Since people don't do stepwise to stop after finding just one variable, this may be an overlooked bug.
Anyone have any idea what might be happening?
Tags: None
ben earnhart

Join Date: May 2014

Posts: 1027
#2

13 Feb 2015, 14:43

Have you tried manually regressing your variables? I wouldn't be surprised if it pays attention to multi-coliniearity when choosing what to include/exclude. Could be that as a single variable, it's the strongest predictor, but some combination of others (that would be impossible with the inclusion of your favorite) has a higher r^2.

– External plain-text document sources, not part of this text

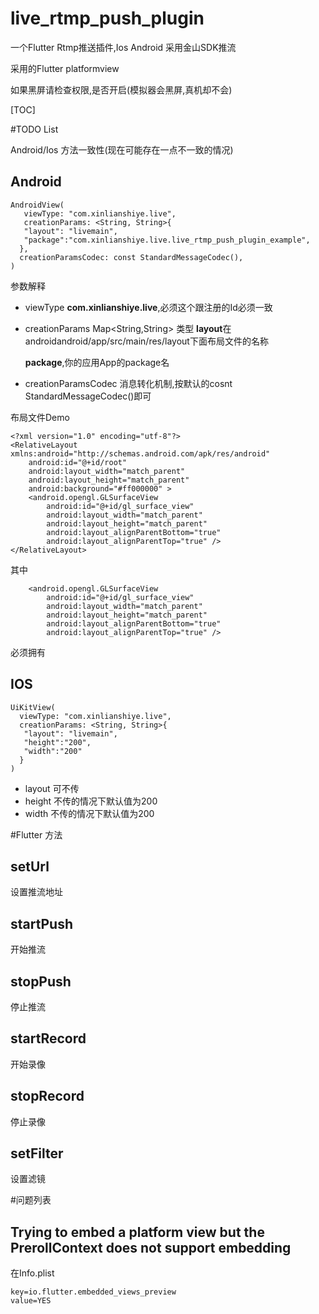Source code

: # live_rtmp_push_plugin

一个Flutter Rtmp推送插件,Ios Android 采用金山SDK推流

采用的Flutter platformview

如果黑屏请检查权限,是否开启(模拟器会黑屏,真机却不会)


[TOC]


#TODO List

Android/Ios 方法一致性(现在可能存在一点不一致的情况)



## Android

```
AndroidView(
   viewType: "com.xinlianshiye.live",
   creationParams: <String, String>{
   "layout": "livemain",
   "package":"com.xinlianshiye.live.live_rtmp_push_plugin_example",
  },
  creationParamsCodec: const StandardMessageCodec(),
)
```

参数解释

* viewType
  **com.xinlianshiye.live**,必须这个跟注册的Id必须一致
* creationParams
  Map<String,String> 类型
  **layout**在androidandroid/app/src/main/res/layout下面布局文件的名称
  
  **package**,你的应用App的package名
  
* creationParamsCodec
  消息转化机制,按默认的cosnt StandardMessageCodec()即可
 
 布局文件Demo
 
```
<?xml version="1.0" encoding="utf-8"?>
<RelativeLayout xmlns:android="http://schemas.android.com/apk/res/android"
    android:id="@+id/root"
    android:layout_width="match_parent"
    android:layout_height="match_parent"
    android:background="#ff000000" >
    <android.opengl.GLSurfaceView
        android:id="@+id/gl_surface_view"
        android:layout_width="match_parent"
        android:layout_height="match_parent"
        android:layout_alignParentBottom="true"
        android:layout_alignParentTop="true" />
</RelativeLayout>
```
其中

```
    <android.opengl.GLSurfaceView
        android:id="@+id/gl_surface_view"
        android:layout_width="match_parent"
        android:layout_height="match_parent"
        android:layout_alignParentBottom="true"
        android:layout_alignParentTop="true" />
```
必须拥有
 
## IOS

```
UiKitView(
  viewType: "com.xinlianshiye.live",
  creationParams: <String, String>{
   "layout": "livemain",
   "height":"200",
   "width":"200"
  }
)
```

- layout 可不传
- height 不传的情况下默认值为200
- width 不传的情况下默认值为200


#Flutter 方法

## setUrl
设置推流地址

## startPush
开始推流

## stopPush
停止推流

## startRecord
开始录像

## stopRecord
停止录像

## setFilter 
设置滤镜


#问题列表


## Trying to embed a platform view but the PrerollContext does not support embedding

在Info.plist


```
key=io.flutter.embedded_views_preview 
value=YES
```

I don't think you'll get a lot of help with step-wise here; it's like asking how to summon demons on a forum for priests
1 like
Comment
Clyde Schechter

Join Date: Apr 2014

Posts: 30097
#3

13 Feb 2015, 15:21

I don't think you'll get a lot of help with step-wise here; it's like asking how to summon demons on a forum for priests

Well said, Ben!
Comment
Richard Williams

Join Date: Apr 2014

Posts: 4987
#4

13 Feb 2015, 15:59

Did I hear somebody calling me?

A replicable example, or showing the output from what you did, might help. One thing I would check is to make sure that your use of weights and listwise deletion was consistent.

EDIT: If you used pwcorr to get the correlations, be sure you used the listwise option.

Last edited by Richard Williams; 13 Feb 2015, 16:03.

-------------------------------------------
Richard Williams, Notre Dame Dept of Sociology
StataNow Version: 19.5 MP (2 processor)
EMAIL: [email protected]
WWW: https://www3.nd.edu/~rwilliam
Comment
ben earnhart

Join Date: May 2014

Posts: 1027
#5

14 Feb 2015, 00:05

Begone Dr. Williams! I realize that data-mining with tools like chaid are valid, but old techniques like stepwise regression are still anathema, Begone once, begone twice, begone thrice! Begone!
Comment
Nick Cox

Join Date: Mar 2014

Posts: 35696
#6

14 Feb 2015, 02:52

A rumour that stepwise is buggy would be a good idea. I'd just want to flag that your threshold P-values seem unusually low.
1 like
Comment
Carlo Lazzaro

Join Date: Apr 2014

Posts: 17707
#7

14 Feb 2015, 05:52

Eric:
on the same line of previous takes on your query, I remember a last year's post by Maarten Buis (http://www.statalist.org/forums/foru...oodness-of-fit) where he quoted an old Stata thread that basically banned stepwise regression (http://www.stata.com/support/faqs/st...sion-problems/).

Kind regards,
Carlo
(Stata 19.0)
Comment
Richard Williams

Join Date: Apr 2014

Posts: 4987
#8

14 Feb 2015, 07:21

At least I didn't show him how to do it in SPSS.

The p values are not only low but weird. I can see having a bunch of zeros followed by a 1, but why .0000000105?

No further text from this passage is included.